O ditado popular “quem conta um conto, aumenta um ponto” não é em vão. Junto com a oralidade e após a escrita, cada vez que uma história passa por um homo narrativus diferente, que pode ser uma questão geográfica ou temporal – vários fatores podem influenciar, ela ganha novos detalhes, novas interpretações e remodelagem da linguagem para atender as expectativas de quem conta a história e de quem a está escutando.


Ou seja, a grande tecnologia do homo narrativus é a linguagem e suas manifestações. Compreender o poder de contar uma boa história e de encantar quem a escuta ou lê, dominar as tecnologias que a compõe serão a marca no tempo dessa espécie, tão singular.


Helena Klein é hoteleira, psicanalista clínica, professora de inglês e agente cultural. Foi Diretora do Núcleo de Arquivo Histórico e Biblioteca de Nova Petrópolis/RS. É membro do Coletivo de Escritores de Nova Petrópolis e conselheira no Conselho Municipal de Políticas Públicas Culturais, no eixo Livro, Literatura e Biblioteca. Atualmente, é Secretária do Colegiado do Estado Livro, Leitura, Literatura e Biblioteca. Acadêmica do 8º semestre de Licenciatura em Letras – Português, é integrante do diretório acadêmico de Letras Mario Quintana da UCS como Diretora de Cultura EAD e é caloura na graduação de Escrita Criativa/UNIASSELVI.

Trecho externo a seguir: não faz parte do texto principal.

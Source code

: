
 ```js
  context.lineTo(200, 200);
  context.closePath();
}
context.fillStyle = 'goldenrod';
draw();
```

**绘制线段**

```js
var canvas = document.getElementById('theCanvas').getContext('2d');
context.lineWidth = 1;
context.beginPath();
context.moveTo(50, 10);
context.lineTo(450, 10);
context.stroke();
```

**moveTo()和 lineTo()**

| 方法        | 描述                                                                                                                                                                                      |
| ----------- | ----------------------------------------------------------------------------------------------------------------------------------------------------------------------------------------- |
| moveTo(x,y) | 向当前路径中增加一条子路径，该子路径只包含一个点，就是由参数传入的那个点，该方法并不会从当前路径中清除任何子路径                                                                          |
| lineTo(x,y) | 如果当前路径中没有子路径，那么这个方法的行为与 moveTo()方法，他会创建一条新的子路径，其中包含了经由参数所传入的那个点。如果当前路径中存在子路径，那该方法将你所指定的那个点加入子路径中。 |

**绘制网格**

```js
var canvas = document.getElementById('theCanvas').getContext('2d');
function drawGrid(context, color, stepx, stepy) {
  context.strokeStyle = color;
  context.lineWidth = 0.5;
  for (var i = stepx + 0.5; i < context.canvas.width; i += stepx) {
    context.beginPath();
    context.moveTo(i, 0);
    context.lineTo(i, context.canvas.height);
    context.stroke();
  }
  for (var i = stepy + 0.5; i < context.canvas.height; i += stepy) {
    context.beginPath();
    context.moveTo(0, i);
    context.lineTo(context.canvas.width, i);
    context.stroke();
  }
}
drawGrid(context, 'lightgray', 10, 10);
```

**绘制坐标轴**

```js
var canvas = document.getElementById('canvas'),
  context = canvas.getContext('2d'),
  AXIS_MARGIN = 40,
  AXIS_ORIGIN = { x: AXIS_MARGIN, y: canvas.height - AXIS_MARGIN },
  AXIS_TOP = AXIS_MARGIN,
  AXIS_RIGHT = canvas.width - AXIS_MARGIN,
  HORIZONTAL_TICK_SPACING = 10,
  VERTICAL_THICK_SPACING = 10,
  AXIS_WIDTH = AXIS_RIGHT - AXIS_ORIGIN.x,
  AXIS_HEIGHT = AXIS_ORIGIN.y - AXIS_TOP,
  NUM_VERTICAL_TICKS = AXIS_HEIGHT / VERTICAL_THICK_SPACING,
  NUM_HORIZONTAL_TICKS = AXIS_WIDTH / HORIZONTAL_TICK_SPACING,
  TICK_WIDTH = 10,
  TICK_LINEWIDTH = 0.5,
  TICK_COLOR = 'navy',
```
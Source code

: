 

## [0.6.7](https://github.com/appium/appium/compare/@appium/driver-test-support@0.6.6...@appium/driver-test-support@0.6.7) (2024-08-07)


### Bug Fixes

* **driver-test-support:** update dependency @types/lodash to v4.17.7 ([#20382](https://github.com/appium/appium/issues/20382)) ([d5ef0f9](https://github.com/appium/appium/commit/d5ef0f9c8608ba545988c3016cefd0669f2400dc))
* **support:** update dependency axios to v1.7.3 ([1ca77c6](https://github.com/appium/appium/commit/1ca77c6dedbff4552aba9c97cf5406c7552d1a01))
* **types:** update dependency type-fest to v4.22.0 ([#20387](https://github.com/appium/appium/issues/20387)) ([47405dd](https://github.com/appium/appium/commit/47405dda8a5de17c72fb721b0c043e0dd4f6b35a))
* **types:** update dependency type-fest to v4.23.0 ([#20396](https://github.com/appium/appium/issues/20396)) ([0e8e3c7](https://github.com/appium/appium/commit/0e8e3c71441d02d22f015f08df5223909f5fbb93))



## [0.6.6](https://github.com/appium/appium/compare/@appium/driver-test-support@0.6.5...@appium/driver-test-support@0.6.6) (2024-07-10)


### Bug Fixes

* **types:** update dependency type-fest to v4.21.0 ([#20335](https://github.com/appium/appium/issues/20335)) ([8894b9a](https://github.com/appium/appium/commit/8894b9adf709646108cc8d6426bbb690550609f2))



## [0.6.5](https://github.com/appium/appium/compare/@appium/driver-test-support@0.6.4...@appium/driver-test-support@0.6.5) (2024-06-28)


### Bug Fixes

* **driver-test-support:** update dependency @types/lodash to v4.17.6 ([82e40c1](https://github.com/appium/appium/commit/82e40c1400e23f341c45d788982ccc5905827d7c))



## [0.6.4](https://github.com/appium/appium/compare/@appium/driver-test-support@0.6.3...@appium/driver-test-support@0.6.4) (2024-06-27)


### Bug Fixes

É autora de romances, contos e crônicas, participou de oficinas literárias e publicou obras coletivas como Contos Contemporâneos. Incentivada por Alcy Cheuiche, publicou A Caixa de Brinquedos - Die Spielzeugekiste, A Caixa de Brinquedos – o ano da pandemia e Efeitos do Amor. Lançou na Bienal Internacional do Livro de SP/2024 o livro Short Stories for Fearless Kids. Além disso, tem várias crônicas e contos em diversas antologias nacionais e internacionais; e e-books como Insanis, Hver Torsdag er Magi e A Casa. Desde 2024, ministra a oficina La Petite Fabrique de Littérature. Faz parte da startup Sinapse Cultural, que tem como premissa a economia criativa e o incentivo e apoio aos produtores culturais: www.sinapsecultural.com.br.



Referência:

HARARI, Yuval Noah. Sapiens: Uma Breve História da Humanidade. São Paulo: L&PM, 2015. 

LACAN, Jacques. Os Complexos Familiares. São Paulo: Jorge Zahar, 2005.